The widespread increase in availability of bandwidth and processing power
allows for another alternative: an infrastructure built out of volunteer
peers. A robust free infrastructure which can anonymize any streaming
connection (such as web browsing or file sharing) would benefit a wide
array of current p2p systems, since the anonymous connection could
seamlessly replace the current connection.
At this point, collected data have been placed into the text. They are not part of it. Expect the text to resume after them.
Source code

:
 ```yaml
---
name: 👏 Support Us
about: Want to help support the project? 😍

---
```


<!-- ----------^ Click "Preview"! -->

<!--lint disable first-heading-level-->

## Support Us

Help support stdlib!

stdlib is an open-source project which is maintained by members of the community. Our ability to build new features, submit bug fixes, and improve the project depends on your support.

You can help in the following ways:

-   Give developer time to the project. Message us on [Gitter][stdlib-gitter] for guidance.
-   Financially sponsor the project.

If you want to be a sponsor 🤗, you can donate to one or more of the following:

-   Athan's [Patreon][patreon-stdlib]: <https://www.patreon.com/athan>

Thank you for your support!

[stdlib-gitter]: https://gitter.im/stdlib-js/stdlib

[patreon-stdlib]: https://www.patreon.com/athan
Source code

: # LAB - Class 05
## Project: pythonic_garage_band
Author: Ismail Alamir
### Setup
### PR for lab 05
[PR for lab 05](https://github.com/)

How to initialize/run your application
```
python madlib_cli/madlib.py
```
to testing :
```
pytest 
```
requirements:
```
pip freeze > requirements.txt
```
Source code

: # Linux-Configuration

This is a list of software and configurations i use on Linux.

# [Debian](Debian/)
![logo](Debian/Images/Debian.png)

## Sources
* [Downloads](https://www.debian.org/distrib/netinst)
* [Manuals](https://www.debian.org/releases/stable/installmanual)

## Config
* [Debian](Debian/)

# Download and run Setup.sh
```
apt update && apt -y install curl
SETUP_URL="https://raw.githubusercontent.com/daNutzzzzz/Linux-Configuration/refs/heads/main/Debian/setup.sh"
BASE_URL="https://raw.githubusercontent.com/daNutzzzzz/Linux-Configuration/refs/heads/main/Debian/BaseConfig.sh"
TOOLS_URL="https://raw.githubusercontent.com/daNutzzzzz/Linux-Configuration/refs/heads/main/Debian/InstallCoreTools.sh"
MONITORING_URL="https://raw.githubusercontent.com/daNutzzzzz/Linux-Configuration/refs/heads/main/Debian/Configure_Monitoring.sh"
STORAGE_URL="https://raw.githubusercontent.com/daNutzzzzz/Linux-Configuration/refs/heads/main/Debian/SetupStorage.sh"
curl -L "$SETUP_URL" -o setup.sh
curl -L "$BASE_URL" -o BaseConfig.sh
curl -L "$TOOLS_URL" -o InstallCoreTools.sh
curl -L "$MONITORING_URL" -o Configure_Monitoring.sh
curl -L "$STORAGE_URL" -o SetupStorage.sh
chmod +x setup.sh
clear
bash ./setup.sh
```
The one-direction communication primitive in Tarzan works similarly to
Onion Routing: it builds an {\em onion} (a layered set of asymmetric
encryptions describing a source routed path through a set of nodes) which
allows those nodes to build a {\em virtual circuit} (each node knows the
node behind and in front but no others, and traffic down the circuit is
unwrapped by a symmetric key at each node). Specifically, this primitive
allows for a forward-only anonymous channel: it can be used for any tcp
communication from an anonymous host to an identified host.

By allowing some nodes to offer a service known as a {\em meeting
place}, we combine two forward-only anonymous connections to get a {\em
double-blinded} channel --- the location of both parties is hidden. This
meeting place concept replaces the earlier concept of a {\em reply
block}, which is a static onion describing the location of a given host.
Reply blocks have anonymity problems (a traffic analysis technique known
as an {\em intersection attack} allows the adversary to examine several
reply blocks and get closer to learning the host's location) as well
as reliability problems (if any node in the reply block path fails,
that reply block has now failed). Meeting places, on the other hand,
offer a more dynamic and secure approach to pseudonymous locations.

At the meeting place, the two sides agree on a {\em data proxy} which
will channel data between them. This separation of meeting place and
data proxy allows pseudonymous servers some level of protection against
connection flooding: the server can choose whether or not to accept a
connection request. The separation also allows nodes which are reliable
but have low bandwidth to provide meeting places. Because both parties
are making connections out towards the meeting place and data proxy,
either or both parties can transparently be behind a firewall or in a
similarly restricted environment.

The initial Tarzan design provides very limited protection from traffic
analysis. Specifically, the threat model we defend against is what we
call the {\em lawyer attack}. Our adversary will be willing to create a
variety of new misbehaving nodes, and will have a limited ability to be
a passive or active adversary (eg from a court order for each node or
small set of nodes), but he will be unwilling to be illegally malicious
in his attempts to locate hosts. Further, he will have no real resources
or understanding of statistics for traffic analysis. For instance, if
an adversary were to watch both end-points of a connection over Tarzan
and correlate timing, he could become convinced that they were linked.